**Editor's Note: Which is America's top wireless network? Click here to see what we discovered.**
AT&T added more wireless subscribers in 2014’s second quarter than it has in quarters over the past five years.
But that news did not please investors, as evidenced by stock prices. Shares traded down after AT&T announced its earnings on Wednesday afternoon and remained lower on Thursday.
That’s because AT&T’s 1 million new customer were attracted to the provider’s cheaper plans, such as AT&T Next (which some pundits have ripped as “greedy" and “smoke and mirrors."). CEO Randall Stephenson said in a prepared statement the move to no-device-subsidy plans “is repositioning the wireless business model, resulting in our best postpaid net adds in nearly five years and our lowest-ever postpaid churn."

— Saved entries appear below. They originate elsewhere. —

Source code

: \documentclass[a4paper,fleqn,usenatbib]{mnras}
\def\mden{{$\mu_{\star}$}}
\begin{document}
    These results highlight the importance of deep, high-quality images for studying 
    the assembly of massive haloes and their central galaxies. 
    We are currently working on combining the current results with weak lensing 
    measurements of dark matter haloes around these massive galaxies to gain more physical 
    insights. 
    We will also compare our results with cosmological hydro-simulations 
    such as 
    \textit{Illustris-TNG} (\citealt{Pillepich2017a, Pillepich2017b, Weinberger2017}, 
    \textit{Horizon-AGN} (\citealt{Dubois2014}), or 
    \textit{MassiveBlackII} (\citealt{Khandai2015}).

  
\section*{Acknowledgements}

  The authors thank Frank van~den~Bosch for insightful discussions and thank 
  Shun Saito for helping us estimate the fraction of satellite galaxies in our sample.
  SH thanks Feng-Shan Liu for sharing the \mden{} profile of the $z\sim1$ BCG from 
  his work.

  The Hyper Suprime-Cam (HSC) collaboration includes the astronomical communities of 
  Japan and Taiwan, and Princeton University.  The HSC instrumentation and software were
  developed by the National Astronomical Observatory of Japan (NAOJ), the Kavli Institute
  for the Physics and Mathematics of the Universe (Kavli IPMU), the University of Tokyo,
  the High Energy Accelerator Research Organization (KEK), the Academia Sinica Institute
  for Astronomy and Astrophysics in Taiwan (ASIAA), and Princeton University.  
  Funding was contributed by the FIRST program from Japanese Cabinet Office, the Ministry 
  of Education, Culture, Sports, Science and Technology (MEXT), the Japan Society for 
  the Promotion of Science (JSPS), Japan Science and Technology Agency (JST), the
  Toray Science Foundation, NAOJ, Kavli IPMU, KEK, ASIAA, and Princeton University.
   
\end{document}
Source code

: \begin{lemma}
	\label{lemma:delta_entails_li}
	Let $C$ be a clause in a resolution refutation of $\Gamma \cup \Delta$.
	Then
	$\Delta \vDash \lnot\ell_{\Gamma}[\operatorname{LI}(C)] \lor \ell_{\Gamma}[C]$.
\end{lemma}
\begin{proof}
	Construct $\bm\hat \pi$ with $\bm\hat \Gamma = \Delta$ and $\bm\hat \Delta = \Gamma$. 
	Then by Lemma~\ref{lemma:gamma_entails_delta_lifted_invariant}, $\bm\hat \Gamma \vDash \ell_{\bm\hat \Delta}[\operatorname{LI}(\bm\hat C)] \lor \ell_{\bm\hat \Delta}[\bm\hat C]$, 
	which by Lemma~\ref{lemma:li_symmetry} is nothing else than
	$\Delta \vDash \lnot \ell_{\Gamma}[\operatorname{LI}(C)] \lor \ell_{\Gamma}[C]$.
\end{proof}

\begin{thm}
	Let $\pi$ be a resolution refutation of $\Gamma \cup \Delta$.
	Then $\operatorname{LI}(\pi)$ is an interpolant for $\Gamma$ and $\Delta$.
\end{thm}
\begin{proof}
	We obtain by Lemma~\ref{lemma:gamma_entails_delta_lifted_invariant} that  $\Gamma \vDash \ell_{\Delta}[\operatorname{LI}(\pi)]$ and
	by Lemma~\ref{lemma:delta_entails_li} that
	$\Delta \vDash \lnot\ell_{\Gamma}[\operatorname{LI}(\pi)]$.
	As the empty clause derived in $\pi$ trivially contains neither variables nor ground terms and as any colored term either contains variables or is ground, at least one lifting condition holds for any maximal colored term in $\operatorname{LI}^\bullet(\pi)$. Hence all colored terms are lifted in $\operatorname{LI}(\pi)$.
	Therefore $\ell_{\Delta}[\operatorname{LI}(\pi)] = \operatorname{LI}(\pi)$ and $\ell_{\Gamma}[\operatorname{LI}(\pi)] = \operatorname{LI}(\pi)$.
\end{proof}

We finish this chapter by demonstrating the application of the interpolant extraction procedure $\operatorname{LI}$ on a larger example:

Even so, Canaccord Genuity analysts said they are a little wary of AT&T’s new mobile approach.
“A level of incremental competitive pressure remains in the business to the extent that we remain cautious on the shares as they transition to a no-device-subsidy model," analysts wrote in a July 23 client memo.
Meanwhile, AT&T is moving ahead with its plans to buy DirecTV. That deal is valued at $48.5 billion and Stephenson told investors on a conference call yesterday that the acquisition will “improve our video position and our ability to bundle broadband, mobility and video services nationally."
Overall, AT&T reported $32.6 billion in revenue for the second quarter, up 1.6 percent. Analysts were expecting $33.2 billion. Net income, on the other hand, fell 7.2 percent to $3.5 billion.